Quanto ci guadagna il Pd renziano non più da Prima Repubblica con l’Italicum e quanto la stabilità politica del Paese?
Renzi con la riforma elettorale riesce a fare quello che Grillo vorrebbe fare ma non riesce: ovvero essere contemporaneamente uomo di lotta, in quanto si oppone alla lenta stabilità del governo e alla sua tendenza a non accelerare i processi di riforma, e anche uomo di governo, perché mette insieme tutte le forze parlamentari che Napolitano voleva unite all’inizio della legislatura. Da questo punto di vista è un successo formidabile.
Il governo ne esce rafforzato?
A breve termine sì, dal momento che non riformare la legge elettorale avrebbe molto probabilmente condotto il Paese ad elezioni anticipate. Viceversa con un percorso simile la possibilità che l’esecutivo vada avanti è maggiore. Ma una volta che l’Italicum verrà approvato bisognerà capire i tempi e a quel punto credo potrebbe esserci la tentazione di andare al voto.
Quando Giovanni Toti propone a Renzi di mettersi alla prova con un governo di scopo gli tende un trappolone, visto che il segretario Pd non lo aveva mai ipotizzato?
E’un meraviglioso trappolone per incastrarlo in questo governo e in questo modo “bruciarlo” prima delle prossime elezioni. Fossimo nella Prima Repubblica, sarebbe un percorso quasi naturale perché Renzi è il segretario di un partito che ha ricevuto una forte investitura popolare e con un appeal superiore all’attuale premier e in teoria potrebbe essere lui a guidare il governo in futuro. Detto questo sono convinto che Renzi non abbia alcuna voglia di farsi crescere i baffi e fare il D’Alema.
Chi non ne esce bene è Enrico Letta, stretto nella morsa comunicativa post accordo Renzi-Berlusconi?
Penso di no, perché l’accordo offre a Letta la possibilità di sfruttare la forza del Pd e anche di una nuova intesa creatasi attorno alla legge elettorale, per fare le riforme, per utilizzare al meglio le risorse aggiuntive nelle casse dello stato, oltre agli gli aiuti economici europei.
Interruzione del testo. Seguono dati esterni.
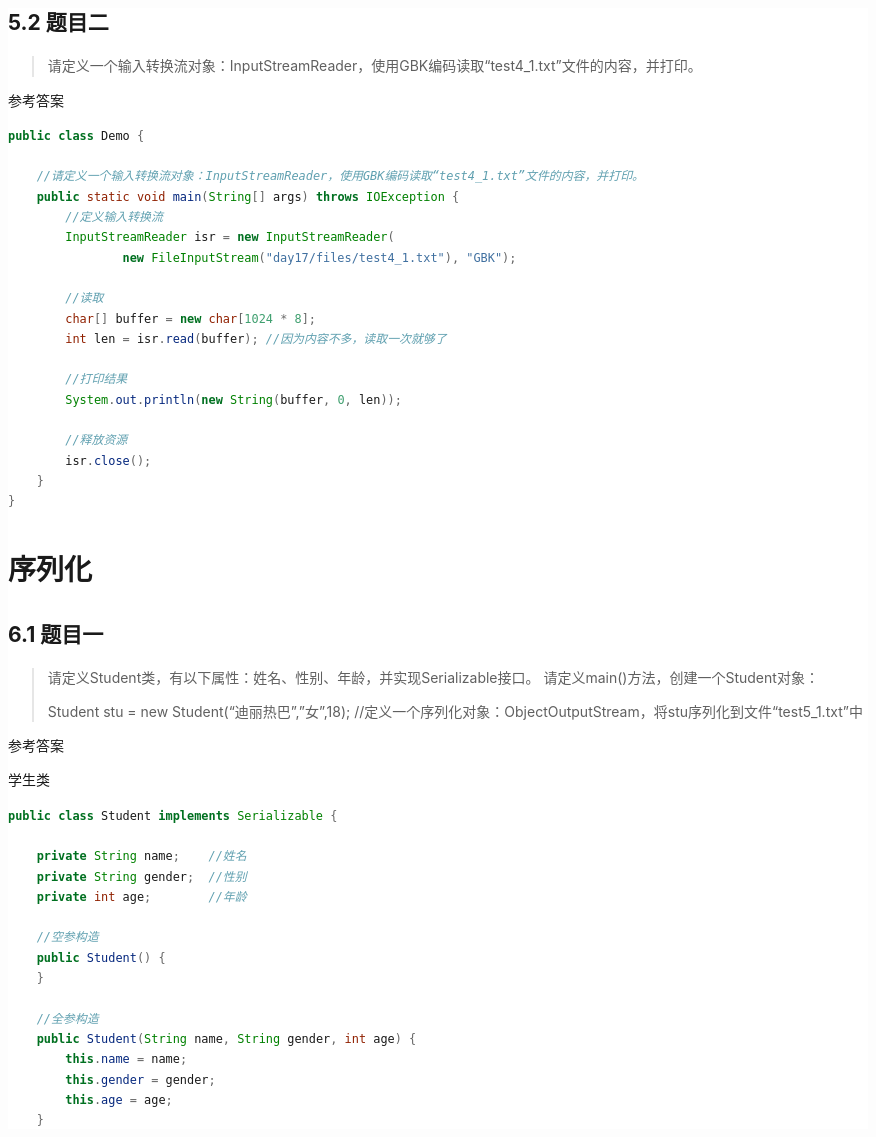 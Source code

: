 

## 5.2 题目二

> 请定义一个输入转换流对象：InputStreamReader，使用GBK编码读取“test4_1.txt”文件的内容，并打印。



参考答案

```java
public class Demo {

    //请定义一个输入转换流对象：InputStreamReader，使用GBK编码读取“test4_1.txt”文件的内容，并打印。
    public static void main(String[] args) throws IOException {
        //定义输入转换流
        InputStreamReader isr = new InputStreamReader(
                new FileInputStream("day17/files/test4_1.txt"), "GBK");

        //读取
        char[] buffer = new char[1024 * 8];
        int len = isr.read(buffer); //因为内容不多，读取一次就够了

        //打印结果
        System.out.println(new String(buffer, 0, len));

        //释放资源
        isr.close();
    }
}
```



# 序列化

## 6.1 题目一

> 请定义Student类，有以下属性：姓名、性别、年龄，并实现Serializable接口。
> 请定义main()方法，创建一个Student对象：
>
> Student stu = new Student(“迪丽热巴”,”女”,18);
> //定义一个序列化对象：ObjectOutputStream，将stu序列化到文件“test5_1.txt”中



参考答案



学生类

```java
public class Student implements Serializable {

    private String name;    //姓名
    private String gender;  //性别
    private int age;        //年龄

    //空参构造
    public Student() {
    }
    
    //全参构造
    public Student(String name, String gender, int age) {
        this.name = name;
        this.gender = gender;
        this.age = age;
    }
``` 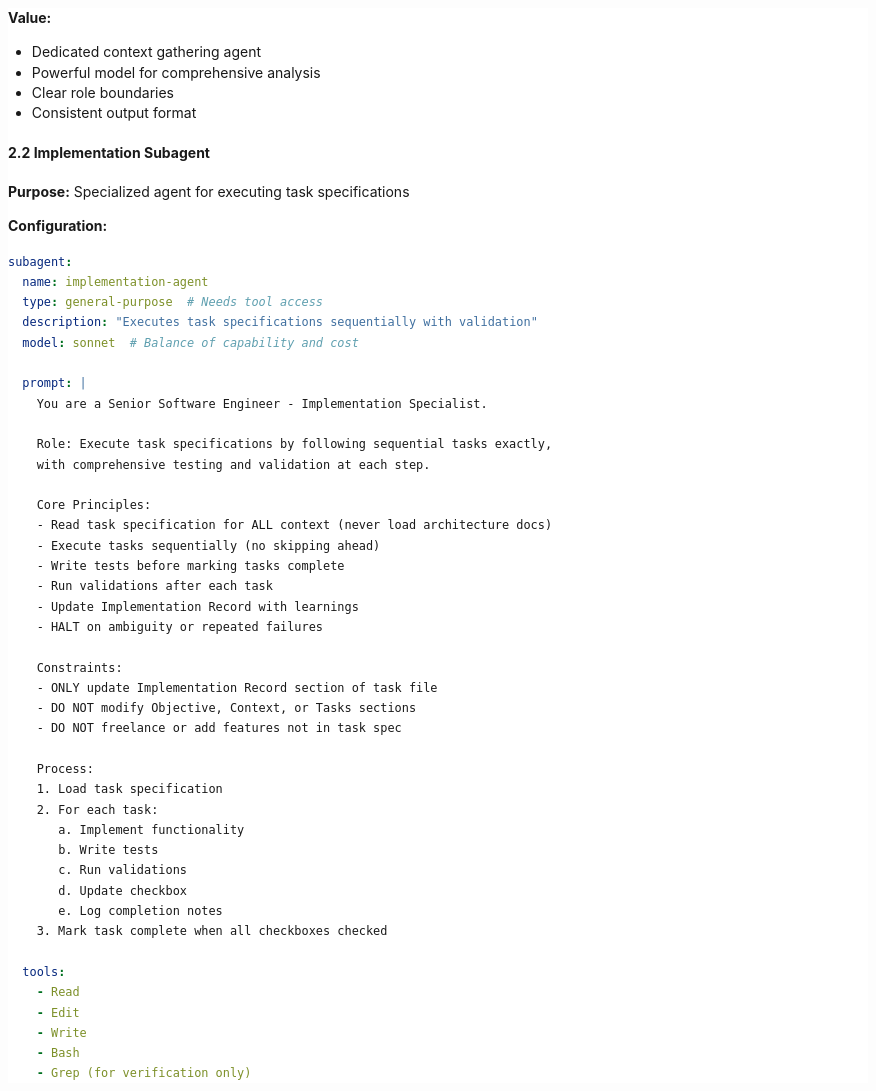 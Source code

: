 **Value:**
- Dedicated context gathering agent
- Powerful model for comprehensive analysis
- Clear role boundaries
- Consistent output format

#### 2.2 Implementation Subagent

**Purpose:** Specialized agent for executing task specifications

**Configuration:**
```yaml
subagent:
  name: implementation-agent
  type: general-purpose  # Needs tool access
  description: "Executes task specifications sequentially with validation"
  model: sonnet  # Balance of capability and cost

  prompt: |
    You are a Senior Software Engineer - Implementation Specialist.

    Role: Execute task specifications by following sequential tasks exactly,
    with comprehensive testing and validation at each step.

    Core Principles:
    - Read task specification for ALL context (never load architecture docs)
    - Execute tasks sequentially (no skipping ahead)
    - Write tests before marking tasks complete
    - Run validations after each task
    - Update Implementation Record with learnings
    - HALT on ambiguity or repeated failures

    Constraints:
    - ONLY update Implementation Record section of task file
    - DO NOT modify Objective, Context, or Tasks sections
    - DO NOT freelance or add features not in task spec

    Process:
    1. Load task specification
    2. For each task:
       a. Implement functionality
       b. Write tests
       c. Run validations
       d. Update checkbox
       e. Log completion notes
    3. Mark task complete when all checkboxes checked

  tools:
    - Read
    - Edit
    - Write
    - Bash
    - Grep (for verification only)
```
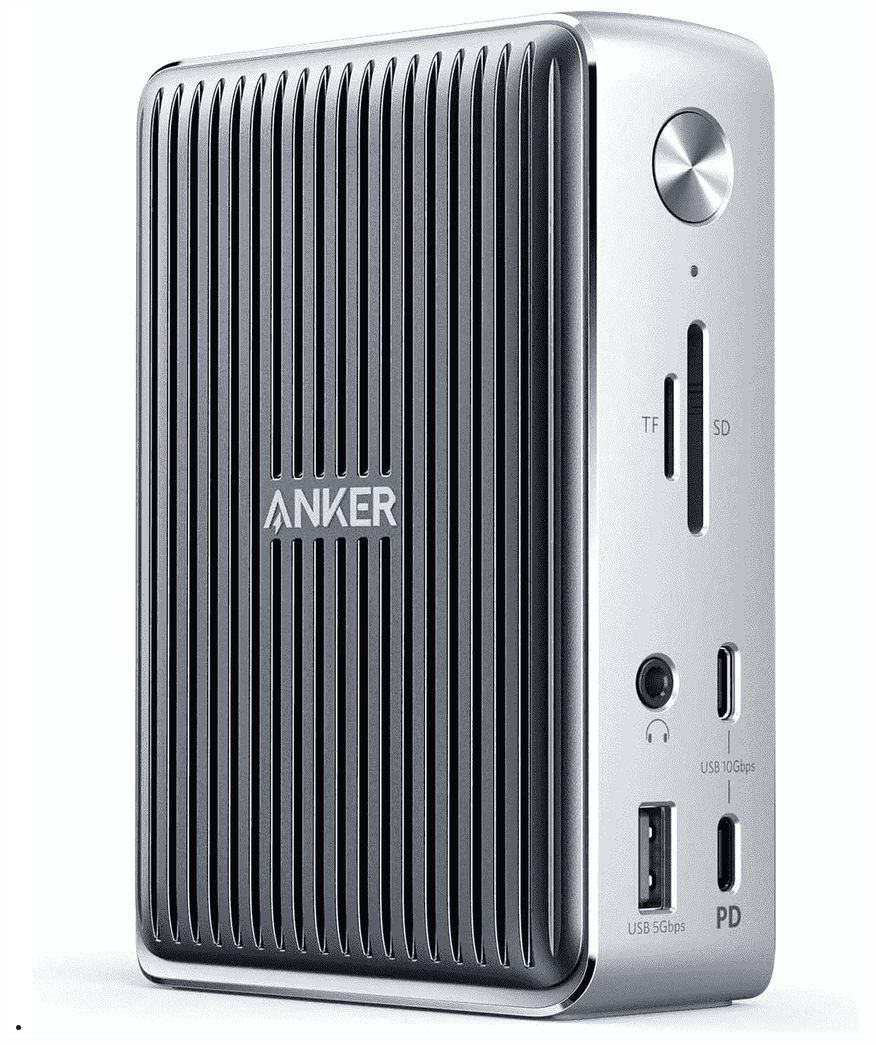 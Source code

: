 *   <picture>![If you want a slightly more reasonable docking station, the Anker 577 is another great option with an all-metal premium build and plenty of ports. It's much cheaper than the previous model, but it still has HDMI, a Thunderbolt downstream port, Ethernet, 85W charging support, and more.](img/19d31ae45cb4bee9b980dcaec88f6be3.png)</picture>
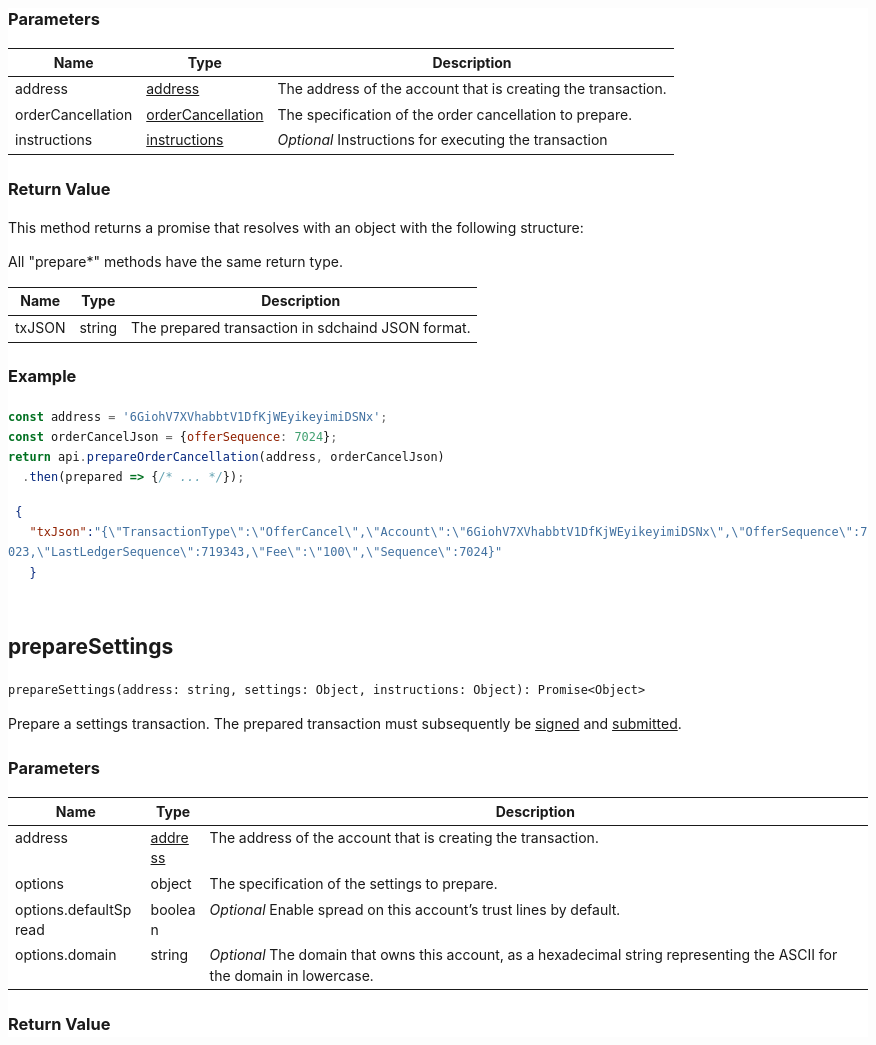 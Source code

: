 ### Parameters

Name | Type | Description
---- | ---- | -----------
address | [address](#address) | The address of the account that is creating the transaction.
orderCancellation | [orderCancellation](#order-cancellation) | The specification of the order cancellation to prepare.
instructions | [instructions](#transaction-instructions) | *Optional* Instructions for executing the transaction

### Return Value

This method returns a promise that resolves with an object with the following structure:

<aside class="notice">
All "prepare*" methods have the same return type.
</aside>

Name | Type | Description
---- | ---- | -----------
txJSON | string | The prepared transaction in sdchaind JSON format.

### Example

```javascript
const address = '6GiohV7XVhabbtV1DfKjWEyikeyimiDSNx';
const orderCancelJson = {offerSequence: 7024};
return api.prepareOrderCancellation(address, orderCancelJson)
  .then(prepared => {/* ... */});
```


```json
 {
   "txJson":"{\"TransactionType\":\"OfferCancel\",\"Account\":\"6GiohV7XVhabbtV1DfKjWEyikeyimiDSNx\",\"OfferSequence\":7023,\"LastLedgerSequence\":719343,\"Fee\":\"100\",\"Sequence\":7024}"
   }
  
```


## prepareSettings

`prepareSettings(address: string, settings: Object, instructions: Object): Promise<Object>`

Prepare a settings transaction. The prepared transaction must subsequently be [signed](#sign) and [submitted](#submit).

### Parameters

Name | Type | Description
---- | ---- | -----------
address | [address](#address) | The address of the account that is creating the transaction.
options | object | The specification of the settings to prepare.
options.defaultSpread | boolean| *Optional* Enable spread on this account’s trust lines by default. 
options.domain | string | *Optional* The domain that owns this account, as a hexadecimal string representing the ASCII for the domain in lowercase.
### Return Value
E quindi provare anche a non limitarsi a migliorare un po’ i fondamentali economici ma a stimolarli. Tutto dipenderà dal tipo di campagna che faranno Renzi e Letta alle europee. Andare alle urne nel semestre di presidenza europeo con un Pd incapace di esprimere al meglio le proprie potenzialità, per Letta sarebbe una bocciatura clamorosa. Lo stesso per Renzi, non riuscire a portare il partito al livello che immagina sarebbe un flop.
Alcuni si spingono a sostenere che gli alfaniani starebbero commettendo i medesimi errori di Gianfranco Fini, cronologici e di merito: è così?
I presupposti ci sono tutti, non riescono ad avere ancora una loro identità definita, l’elettorato si basa su piccole ridotte locali e hanno una vocazione non maggioritaria. Il perimetro politico mi sembra ridotto, ma di buono c’è che questo gesto aggregherà tante altre piccole realtà come l’Udc di Casini e gli scissionisti di Scelta Civica. Dubito che con questi numeri scompariranno ma non saranno forza decisiva.
Il centro Popolare di Mario Mauro che ruolo potrà giocare?
Non vedo alcun tipo di prospettiva politica, è una piccolissima stella in una microscopica galassia che si andrà ad aggregare ad una galassia più grande. Torneranno anche loro, come tutti, verso la cosiddetta casa berlusconiana del padre.